Northwest Fisheries Science Center

The Main Deck

Acoustic and trawl adventures in the Northeast Pacific

This portal tracks the research and sea-going activities of the Fisheries Engineering and Acoustic Technologies (FEAT) Team from NOAA¿s Northwest Fisheries Science Center.  Follow us as we use acoustics, trawling, and oceanographic sampling to learn about the Northeast Pacific Ocean.

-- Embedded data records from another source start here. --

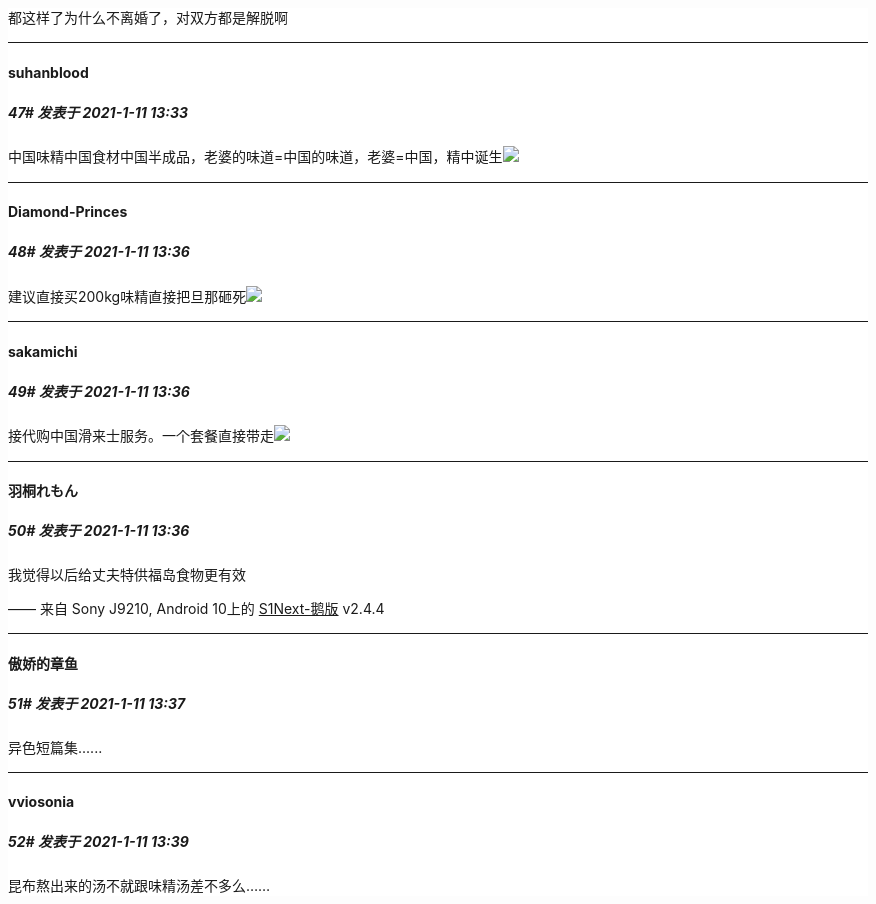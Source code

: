 
都这样了为什么不离婚了，对双方都是解脱啊


-----

####  suhanblood  
##### 47#       发表于 2021-1-11 13:33


中国味精中国食材中国半成品，老婆的味道=中国的味道，老婆=中国，精中诞生<img src="https://static.saraba1st.com/image/smiley/face2017/067.png" referrerpolicy="no-referrer">


-----

####  Diamond-Princes  
##### 48#       发表于 2021-1-11 13:36


建议直接买200kg味精直接把旦那砸死<img src="https://static.saraba1st.com/image/smiley/face2017/066.png" referrerpolicy="no-referrer">


-----

####  sakamichi  
##### 49#       发表于 2021-1-11 13:36


接代购中国滑来士服务。一个套餐直接带走<img src="https://static.saraba1st.com/image/smiley/face2017/067.png" referrerpolicy="no-referrer">


-----

####  羽桐れもん  
##### 50#       发表于 2021-1-11 13:36


我觉得以后给丈夫特供福岛食物更有效

—— 来自 Sony J9210, Android 10上的 [S1Next-鹅版](https://github.com/ykrank/S1-Next/releases) v2.4.4


-----

####  傲娇的章鱼  
##### 51#       发表于 2021-1-11 13:37


异色短篇集......


-----

####  vviosonia  
##### 52#       发表于 2021-1-11 13:39


昆布熬出来的汤不就跟味精汤差不多么……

Back deck of Bell M. Shimada
Acoustic echogram of hake
trawl catch

Last years young hake

By Sandy Parker-Stetter
January 15, 2016

Fish are often referred to by their “age” relative to when they hatched.  An age-0 fish has not yet reached its 1st birthday (hatchday?), an age-1 fish hasn’t yet reached its 2nd birthday, and so on.  For Pacific hake, age-1 and age-2 fish are considered to be “juveniles.”  Even though the age-1s and age-2s aren’t spawning yet, and aren’t the target of this survey, knowing where juveniles are is still important information if we ultimately want to count fish.

During summer 2015, many people remarked on the high number of age-1 hake.  While planning the winter 2016 survey, we wondered where we would find those age-1s, who would now be (almost) age-2s.  There are many hypotheses on where juveniles hang out during winter, but no one really knows.  Would they be found with the spawning adults or somewhere else?

Newsflash!  We have now picked up the (almost) age-2 juveniles in four midwater trawls.  They have been in diffuse layers, strong schools, and somewhere in between.  At least once we were sure that they would be the spawning adults we’re looking for, but were not!  Because the schools can be quite small catching them has been tricky, but the fishing crew is doing a great job in spite of the wind, waves, and rain.  In the catches we’re also seeing a handful of other fish species, such as rockfish, and some squid.